• _BRIEF_:
Exactly the lines below from the one with "From within the" up to and including the one with "still do it" make up the answer, with nothing else added.

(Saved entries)
--- --- ---

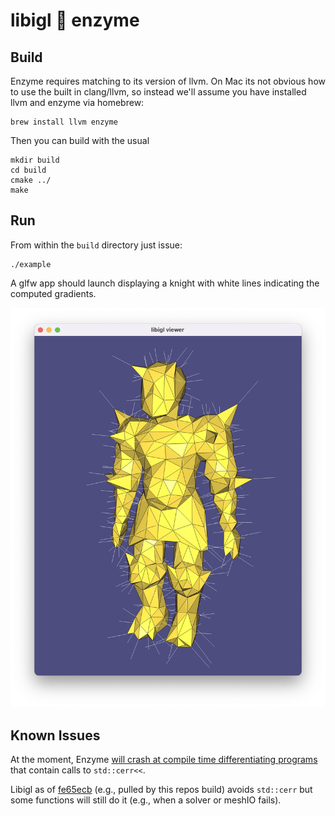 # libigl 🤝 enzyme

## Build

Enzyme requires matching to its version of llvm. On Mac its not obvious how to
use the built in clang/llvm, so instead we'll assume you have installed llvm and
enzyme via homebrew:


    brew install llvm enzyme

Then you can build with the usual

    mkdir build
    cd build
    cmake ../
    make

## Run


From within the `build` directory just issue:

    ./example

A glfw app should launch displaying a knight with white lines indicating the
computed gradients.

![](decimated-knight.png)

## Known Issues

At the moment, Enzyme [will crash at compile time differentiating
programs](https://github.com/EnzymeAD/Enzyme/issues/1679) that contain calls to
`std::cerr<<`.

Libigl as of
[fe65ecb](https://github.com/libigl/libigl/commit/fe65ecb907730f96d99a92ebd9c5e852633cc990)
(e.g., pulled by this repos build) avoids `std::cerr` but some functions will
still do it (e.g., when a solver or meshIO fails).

--- --- ---

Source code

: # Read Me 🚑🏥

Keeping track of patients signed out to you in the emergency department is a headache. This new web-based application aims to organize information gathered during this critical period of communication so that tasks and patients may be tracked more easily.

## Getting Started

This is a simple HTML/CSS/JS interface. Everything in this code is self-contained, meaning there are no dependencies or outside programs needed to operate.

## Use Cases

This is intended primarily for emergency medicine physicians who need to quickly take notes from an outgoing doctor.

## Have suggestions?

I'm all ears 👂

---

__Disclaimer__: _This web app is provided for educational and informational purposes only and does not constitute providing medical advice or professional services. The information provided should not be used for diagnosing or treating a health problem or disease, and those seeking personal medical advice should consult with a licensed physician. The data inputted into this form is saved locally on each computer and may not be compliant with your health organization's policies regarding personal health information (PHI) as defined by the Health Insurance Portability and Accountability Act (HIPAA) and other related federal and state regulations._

--- --- ---

• _COMPLETED TASK_:
From within the `build` directory just issue:

    ./example

A glfw app should launch displaying a knight with white lines indicating the
computed gradients.

![](decimated-knight.png)

## Known Issues

At the moment, Enzyme [will crash at compile time differentiating
programs](https://github.com/EnzymeAD/Enzyme/issues/1679) that contain calls to
`std::cerr<<`.

Libigl as of
[fe65ecb](https://github.com/libigl/libigl/commit/fe65ecb907730f96d99a92ebd9c5e852633cc990)
(e.g., pulled by this repos build) avoids `std::cerr` but some functions will
still do it (e.g., when a solver or meshIO fails).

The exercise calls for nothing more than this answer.